* What the task requires: Please reproduce exactly the lines that begin the listing below, up to and including the line where "- Understanding Sysmon's" occurs.

___ Dataset ___

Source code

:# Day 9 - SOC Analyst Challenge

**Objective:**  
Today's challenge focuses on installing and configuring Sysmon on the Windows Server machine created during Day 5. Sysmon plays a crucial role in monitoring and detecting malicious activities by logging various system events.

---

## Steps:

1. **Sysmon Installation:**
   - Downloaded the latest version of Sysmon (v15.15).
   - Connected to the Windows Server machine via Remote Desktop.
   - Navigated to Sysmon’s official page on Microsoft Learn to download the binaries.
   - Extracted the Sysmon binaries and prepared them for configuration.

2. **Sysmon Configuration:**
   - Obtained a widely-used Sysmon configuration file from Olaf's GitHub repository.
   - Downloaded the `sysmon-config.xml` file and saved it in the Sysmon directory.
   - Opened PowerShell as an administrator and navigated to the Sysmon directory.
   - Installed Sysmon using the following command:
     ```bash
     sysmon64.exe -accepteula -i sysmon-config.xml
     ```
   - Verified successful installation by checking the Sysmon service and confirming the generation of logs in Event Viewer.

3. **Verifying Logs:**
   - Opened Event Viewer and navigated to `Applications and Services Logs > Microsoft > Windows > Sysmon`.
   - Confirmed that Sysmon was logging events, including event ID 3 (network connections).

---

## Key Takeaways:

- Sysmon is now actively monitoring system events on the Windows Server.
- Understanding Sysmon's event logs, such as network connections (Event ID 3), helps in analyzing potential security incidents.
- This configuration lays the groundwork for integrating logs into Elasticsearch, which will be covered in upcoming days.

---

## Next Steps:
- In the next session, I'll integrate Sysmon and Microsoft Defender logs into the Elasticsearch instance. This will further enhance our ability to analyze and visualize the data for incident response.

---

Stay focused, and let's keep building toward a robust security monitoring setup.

___

* Your solution:
Source code

:# Day 9 - SOC Analyst Challenge

**Objective:**  
Today's challenge focuses on installing and configuring Sysmon on the Windows Server machine created during Day 5. Sysmon plays a crucial role in monitoring and detecting malicious activities by logging various system events.

---

## Steps:

1. **Sysmon Installation:**
   - Downloaded the latest version of Sysmon (v15.15).
   - Connected to the Windows Server machine via Remote Desktop.
   - Navigated to Sysmon’s official page on Microsoft Learn to download the binaries.
   - Extracted the Sysmon binaries and prepared them for configuration.

2. **Sysmon Configuration:**
   - Obtained a widely-used Sysmon configuration file from Olaf's GitHub repository.
   - Downloaded the `sysmon-config.xml` file and saved it in the Sysmon directory.
   - Opened PowerShell as an administrator and navigated to the Sysmon directory.
   - Installed Sysmon using the following command:
     ```bash
     sysmon64.exe -accepteula -i sysmon-config.xml
     ```
   - Verified successful installation by checking the Sysmon service and confirming the generation of logs in Event Viewer.

3. **Verifying Logs:**
   - Opened Event Viewer and navigated to `Applications and Services Logs > Microsoft > Windows > Sysmon`.
   - Confirmed that Sysmon was logging events, including event ID 3 (network connections).

---

## Key Takeaways:

- Sysmon is now actively monitoring system events on the Windows Server.
- Understanding Sysmon's event logs, such as network connections (Event ID 3), helps in analyzing potential security incidents.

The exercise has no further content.